Maybe he doesn't want you to see his browsing history because of what he is watching, and I don't mean it's necessarily bad.

Here 's an example, my other half is quite coy about what porn he is into which naturally made me a bit suspicious. Anyway I looked on his history - and I'd just like to make it clear it is the only time I have ever looked on his devices, I would never go through his messages - and all it was was lesbians and posh women. Of which I am neither.

To be fair I'm not sure I'd like him to see what I have looked at. I wouldn't want him to feel inferior to some oiled male stripper who has an elastic band around his cock.

ewyuckmen · 03/05/2019 11:25

He probably doesn’t.
Says he was embarrassed about the porn hence not telling me, which is probably true.

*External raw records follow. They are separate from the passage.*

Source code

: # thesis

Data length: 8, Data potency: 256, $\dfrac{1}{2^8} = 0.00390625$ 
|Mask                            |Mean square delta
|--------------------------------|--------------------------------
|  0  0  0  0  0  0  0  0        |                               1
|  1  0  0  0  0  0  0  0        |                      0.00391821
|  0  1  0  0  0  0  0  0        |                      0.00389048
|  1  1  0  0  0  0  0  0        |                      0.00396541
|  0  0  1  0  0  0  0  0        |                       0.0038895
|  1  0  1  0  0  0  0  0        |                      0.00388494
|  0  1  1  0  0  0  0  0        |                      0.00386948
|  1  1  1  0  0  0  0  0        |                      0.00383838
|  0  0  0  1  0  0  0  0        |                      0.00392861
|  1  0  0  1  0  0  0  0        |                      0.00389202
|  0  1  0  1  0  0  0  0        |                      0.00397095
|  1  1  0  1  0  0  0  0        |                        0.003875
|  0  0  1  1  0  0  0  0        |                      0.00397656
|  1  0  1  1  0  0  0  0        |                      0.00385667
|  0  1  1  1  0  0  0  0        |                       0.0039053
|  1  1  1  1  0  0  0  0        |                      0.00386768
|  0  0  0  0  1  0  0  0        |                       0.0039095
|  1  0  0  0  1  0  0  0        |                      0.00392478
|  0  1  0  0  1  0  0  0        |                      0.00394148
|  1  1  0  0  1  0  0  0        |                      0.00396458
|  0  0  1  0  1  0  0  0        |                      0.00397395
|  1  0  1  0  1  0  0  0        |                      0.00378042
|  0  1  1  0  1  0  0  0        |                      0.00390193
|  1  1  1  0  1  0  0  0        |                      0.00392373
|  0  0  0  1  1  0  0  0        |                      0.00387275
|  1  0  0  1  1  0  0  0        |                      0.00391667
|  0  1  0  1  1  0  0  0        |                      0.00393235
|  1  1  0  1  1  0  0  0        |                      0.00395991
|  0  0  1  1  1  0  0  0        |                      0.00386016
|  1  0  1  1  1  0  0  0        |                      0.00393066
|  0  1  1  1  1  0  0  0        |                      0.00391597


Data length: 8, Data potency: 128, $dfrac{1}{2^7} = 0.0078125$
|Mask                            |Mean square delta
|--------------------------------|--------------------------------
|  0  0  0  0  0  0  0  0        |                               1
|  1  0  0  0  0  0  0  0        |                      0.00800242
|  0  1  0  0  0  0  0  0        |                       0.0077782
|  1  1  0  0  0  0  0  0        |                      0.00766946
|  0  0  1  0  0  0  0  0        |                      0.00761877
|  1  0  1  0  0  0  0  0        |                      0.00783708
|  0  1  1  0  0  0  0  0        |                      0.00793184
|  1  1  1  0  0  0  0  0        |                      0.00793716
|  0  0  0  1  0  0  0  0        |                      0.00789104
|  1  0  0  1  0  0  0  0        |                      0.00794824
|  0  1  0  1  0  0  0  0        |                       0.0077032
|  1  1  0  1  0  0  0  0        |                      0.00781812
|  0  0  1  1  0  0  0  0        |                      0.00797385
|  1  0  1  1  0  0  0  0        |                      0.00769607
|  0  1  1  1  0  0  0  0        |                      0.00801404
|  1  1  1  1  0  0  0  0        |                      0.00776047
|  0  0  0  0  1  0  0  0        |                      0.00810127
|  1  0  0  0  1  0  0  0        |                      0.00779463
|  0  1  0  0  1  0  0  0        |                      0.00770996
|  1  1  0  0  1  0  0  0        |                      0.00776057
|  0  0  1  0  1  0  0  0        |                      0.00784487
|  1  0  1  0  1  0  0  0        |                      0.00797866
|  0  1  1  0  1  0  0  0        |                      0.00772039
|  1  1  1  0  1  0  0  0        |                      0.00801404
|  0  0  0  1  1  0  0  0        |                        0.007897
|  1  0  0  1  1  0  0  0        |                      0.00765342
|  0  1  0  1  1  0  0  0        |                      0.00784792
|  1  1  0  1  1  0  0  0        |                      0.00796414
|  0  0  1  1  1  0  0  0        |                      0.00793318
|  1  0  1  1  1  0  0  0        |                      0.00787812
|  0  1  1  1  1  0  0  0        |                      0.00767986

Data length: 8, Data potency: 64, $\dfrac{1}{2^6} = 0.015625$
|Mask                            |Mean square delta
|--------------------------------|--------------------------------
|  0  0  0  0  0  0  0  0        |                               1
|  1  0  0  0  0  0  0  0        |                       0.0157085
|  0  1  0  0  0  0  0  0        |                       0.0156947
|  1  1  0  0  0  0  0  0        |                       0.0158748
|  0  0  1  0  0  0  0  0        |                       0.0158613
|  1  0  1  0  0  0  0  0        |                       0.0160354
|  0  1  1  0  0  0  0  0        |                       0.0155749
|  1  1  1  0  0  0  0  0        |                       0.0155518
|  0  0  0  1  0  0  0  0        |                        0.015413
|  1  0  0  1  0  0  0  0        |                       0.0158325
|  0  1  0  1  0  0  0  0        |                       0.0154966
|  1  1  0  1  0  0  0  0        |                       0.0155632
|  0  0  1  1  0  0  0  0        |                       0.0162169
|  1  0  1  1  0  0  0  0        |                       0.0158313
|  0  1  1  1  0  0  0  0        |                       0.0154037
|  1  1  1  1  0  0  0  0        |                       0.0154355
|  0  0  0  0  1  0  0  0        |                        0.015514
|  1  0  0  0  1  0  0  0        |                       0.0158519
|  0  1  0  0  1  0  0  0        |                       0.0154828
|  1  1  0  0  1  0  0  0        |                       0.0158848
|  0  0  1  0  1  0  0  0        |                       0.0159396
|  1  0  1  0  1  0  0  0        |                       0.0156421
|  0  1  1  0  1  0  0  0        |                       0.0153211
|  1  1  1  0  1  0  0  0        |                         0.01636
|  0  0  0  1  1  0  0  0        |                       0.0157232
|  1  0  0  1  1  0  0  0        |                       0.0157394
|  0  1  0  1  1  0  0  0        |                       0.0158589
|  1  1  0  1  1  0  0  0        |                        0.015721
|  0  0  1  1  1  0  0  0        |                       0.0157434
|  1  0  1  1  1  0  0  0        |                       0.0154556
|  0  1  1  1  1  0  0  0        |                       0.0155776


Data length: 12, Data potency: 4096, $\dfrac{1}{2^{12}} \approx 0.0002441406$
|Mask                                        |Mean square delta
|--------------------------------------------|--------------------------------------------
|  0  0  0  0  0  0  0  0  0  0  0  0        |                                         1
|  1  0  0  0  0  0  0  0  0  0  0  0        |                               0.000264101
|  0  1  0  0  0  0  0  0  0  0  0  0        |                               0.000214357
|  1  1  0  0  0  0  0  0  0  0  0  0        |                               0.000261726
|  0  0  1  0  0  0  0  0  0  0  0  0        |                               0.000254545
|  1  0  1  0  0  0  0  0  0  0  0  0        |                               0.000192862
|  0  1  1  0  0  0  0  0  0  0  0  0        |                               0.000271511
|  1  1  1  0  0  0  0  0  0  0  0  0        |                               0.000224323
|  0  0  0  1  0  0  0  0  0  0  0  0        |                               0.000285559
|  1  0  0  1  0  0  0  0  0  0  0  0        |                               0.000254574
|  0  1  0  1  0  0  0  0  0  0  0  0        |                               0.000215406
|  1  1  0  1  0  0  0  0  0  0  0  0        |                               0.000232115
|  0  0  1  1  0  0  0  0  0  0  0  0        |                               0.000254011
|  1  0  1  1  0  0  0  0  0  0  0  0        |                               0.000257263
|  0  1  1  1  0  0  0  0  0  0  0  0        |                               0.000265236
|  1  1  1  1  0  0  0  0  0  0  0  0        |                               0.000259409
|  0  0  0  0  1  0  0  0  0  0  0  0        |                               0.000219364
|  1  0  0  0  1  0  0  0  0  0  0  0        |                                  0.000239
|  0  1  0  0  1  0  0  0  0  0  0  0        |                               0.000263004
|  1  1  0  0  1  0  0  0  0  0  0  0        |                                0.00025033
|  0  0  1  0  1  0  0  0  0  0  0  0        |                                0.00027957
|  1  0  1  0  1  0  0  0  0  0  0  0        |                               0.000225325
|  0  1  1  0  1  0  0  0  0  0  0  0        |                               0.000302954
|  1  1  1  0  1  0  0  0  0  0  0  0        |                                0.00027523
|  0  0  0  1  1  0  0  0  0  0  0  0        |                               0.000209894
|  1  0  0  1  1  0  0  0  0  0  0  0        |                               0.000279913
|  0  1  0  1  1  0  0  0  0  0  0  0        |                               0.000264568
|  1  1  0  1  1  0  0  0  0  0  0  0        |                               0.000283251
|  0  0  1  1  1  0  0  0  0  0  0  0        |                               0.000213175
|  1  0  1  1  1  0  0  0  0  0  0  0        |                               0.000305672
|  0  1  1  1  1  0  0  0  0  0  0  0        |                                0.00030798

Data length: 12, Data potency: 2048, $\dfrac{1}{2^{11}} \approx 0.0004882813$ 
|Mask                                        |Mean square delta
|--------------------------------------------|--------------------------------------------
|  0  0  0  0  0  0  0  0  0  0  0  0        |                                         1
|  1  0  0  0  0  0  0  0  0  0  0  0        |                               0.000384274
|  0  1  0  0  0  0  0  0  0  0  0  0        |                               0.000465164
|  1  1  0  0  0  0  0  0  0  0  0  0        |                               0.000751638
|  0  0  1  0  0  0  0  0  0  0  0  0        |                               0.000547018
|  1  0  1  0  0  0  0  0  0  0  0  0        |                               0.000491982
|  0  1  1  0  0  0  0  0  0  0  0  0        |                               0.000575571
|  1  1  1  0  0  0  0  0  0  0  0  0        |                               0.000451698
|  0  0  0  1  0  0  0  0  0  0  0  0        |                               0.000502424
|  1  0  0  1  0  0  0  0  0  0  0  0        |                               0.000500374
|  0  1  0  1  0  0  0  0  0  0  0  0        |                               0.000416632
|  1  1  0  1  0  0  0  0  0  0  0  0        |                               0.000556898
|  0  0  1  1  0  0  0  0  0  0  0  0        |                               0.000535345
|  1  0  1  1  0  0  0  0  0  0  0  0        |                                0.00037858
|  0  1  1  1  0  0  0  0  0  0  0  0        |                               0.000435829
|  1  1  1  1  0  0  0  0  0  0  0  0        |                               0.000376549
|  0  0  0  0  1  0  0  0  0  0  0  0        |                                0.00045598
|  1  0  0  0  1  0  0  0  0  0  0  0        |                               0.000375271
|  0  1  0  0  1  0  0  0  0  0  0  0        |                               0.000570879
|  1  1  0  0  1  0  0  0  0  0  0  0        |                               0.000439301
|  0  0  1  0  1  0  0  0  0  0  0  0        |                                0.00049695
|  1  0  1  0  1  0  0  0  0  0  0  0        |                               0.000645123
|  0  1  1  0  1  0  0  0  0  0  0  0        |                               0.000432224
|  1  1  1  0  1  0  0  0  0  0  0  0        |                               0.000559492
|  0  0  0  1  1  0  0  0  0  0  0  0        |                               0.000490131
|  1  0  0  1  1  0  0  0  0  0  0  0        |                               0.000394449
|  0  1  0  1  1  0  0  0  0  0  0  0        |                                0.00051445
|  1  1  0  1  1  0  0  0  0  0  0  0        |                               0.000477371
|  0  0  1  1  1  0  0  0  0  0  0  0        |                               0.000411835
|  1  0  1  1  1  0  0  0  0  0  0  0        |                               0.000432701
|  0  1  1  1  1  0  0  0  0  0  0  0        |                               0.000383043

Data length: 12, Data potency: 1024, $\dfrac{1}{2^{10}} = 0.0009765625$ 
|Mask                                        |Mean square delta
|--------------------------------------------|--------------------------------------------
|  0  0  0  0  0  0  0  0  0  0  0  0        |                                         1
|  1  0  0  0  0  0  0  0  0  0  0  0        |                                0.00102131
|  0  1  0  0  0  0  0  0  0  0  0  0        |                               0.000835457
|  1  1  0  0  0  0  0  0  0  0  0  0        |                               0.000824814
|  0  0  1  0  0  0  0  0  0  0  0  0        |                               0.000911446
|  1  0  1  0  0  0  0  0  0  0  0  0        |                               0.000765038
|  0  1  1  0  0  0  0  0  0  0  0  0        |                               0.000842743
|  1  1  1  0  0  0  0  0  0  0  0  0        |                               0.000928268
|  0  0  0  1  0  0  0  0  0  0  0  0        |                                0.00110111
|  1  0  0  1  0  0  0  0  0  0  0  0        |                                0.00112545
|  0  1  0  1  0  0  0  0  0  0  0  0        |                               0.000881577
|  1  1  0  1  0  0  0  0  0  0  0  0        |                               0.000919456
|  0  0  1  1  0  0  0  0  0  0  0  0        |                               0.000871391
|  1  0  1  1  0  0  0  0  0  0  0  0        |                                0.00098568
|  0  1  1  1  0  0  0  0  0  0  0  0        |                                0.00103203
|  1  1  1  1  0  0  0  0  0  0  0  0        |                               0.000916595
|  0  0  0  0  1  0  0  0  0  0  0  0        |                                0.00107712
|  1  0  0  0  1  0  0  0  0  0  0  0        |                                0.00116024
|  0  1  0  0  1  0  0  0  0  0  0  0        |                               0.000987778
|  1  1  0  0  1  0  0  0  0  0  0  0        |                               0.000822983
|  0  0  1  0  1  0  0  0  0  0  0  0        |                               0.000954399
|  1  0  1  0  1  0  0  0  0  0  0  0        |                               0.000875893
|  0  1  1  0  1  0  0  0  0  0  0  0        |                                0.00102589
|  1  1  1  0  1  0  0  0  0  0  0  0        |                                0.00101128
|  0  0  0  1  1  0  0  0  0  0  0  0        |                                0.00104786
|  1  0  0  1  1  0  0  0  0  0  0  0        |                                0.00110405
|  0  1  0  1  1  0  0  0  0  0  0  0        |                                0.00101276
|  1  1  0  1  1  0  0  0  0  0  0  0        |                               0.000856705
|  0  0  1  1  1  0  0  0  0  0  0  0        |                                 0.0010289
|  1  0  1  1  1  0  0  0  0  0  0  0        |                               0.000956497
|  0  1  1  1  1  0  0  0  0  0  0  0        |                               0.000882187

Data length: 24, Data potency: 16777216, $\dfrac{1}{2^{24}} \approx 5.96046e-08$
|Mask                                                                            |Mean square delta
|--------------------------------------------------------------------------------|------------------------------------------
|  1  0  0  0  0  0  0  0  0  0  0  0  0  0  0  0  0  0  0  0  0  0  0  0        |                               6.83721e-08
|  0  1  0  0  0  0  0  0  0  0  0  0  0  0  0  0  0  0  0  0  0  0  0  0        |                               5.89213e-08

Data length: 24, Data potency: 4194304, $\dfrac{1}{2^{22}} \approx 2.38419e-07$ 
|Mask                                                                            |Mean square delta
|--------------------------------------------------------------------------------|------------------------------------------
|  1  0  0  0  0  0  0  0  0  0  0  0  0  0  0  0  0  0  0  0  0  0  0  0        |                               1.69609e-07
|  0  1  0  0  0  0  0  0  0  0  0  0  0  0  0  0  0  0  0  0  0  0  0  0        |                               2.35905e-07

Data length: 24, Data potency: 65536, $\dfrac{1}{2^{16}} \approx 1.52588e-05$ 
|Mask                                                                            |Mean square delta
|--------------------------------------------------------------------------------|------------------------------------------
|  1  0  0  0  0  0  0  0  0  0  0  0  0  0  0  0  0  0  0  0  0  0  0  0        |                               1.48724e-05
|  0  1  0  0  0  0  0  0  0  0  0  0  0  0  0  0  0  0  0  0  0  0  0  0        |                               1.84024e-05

But it doesn’t change the fact that he’s still obviously tech savvy, going to the effort of hiding things away.
Nor does it change the fact he lied about having a low sex drive (he admitted to watching porn at least once a week!!) and it also doesn’t change the fact that I know he obviously did go on an escort site and search for local women on there.
Whether that was truthfully looking for the relative as he said or done as a fantasy or done with the intention of actually making a booking at a later date I don’t know.

OP posts:
crankyassnoperope · 03/05/2019 16:17

My response is going to be clouded by my own heart-wrenching experience I'm afraid, but if I could do it all over again I would have left when I was where you are now; knowing the bare bones of the story, knowing he's lying, knowing in my gut that he's crossed a line that we couldn't come back form - even if he was denying it and I couldn't prove it, but not yet knowing the full extent of things. Because over time things did keep happening, I did keep looking, I did keep finding things, and all that information did was thoroughly fuck me up and shatter my heart into a thousand tiny pieces. I wish I'd just been brave, listened to my gut, put the blinkers on and worked on blind faith to do what I knew would happen in the end; that we would break up.

I also know there's no way in hell I would have done that, and very little chance that you will either. So keep your eyes open. Keep turning it over in your mind, identifying the inconsistencies (yeah, it was just this once he forgot to browse in private), analysing his responses, digging things up when you need to. Because the only thing I DID get from what I found out was the confidence to know that mine was 100% the right decision when I left, and I suppose that was worth the heartbreak in the end.

MustardBastard · 03/05/2019 16:26

There's a difference between having sex and having a wank. Masturbating is selfish and lazy and requires minimal exertion and effort. You don't have to please another person, you don't have to be romantic or do foreplay and it is literally just about having a quick release.

Please don't worry yourself about the low sex drive and yet still masturbating thing. I think that is quite common.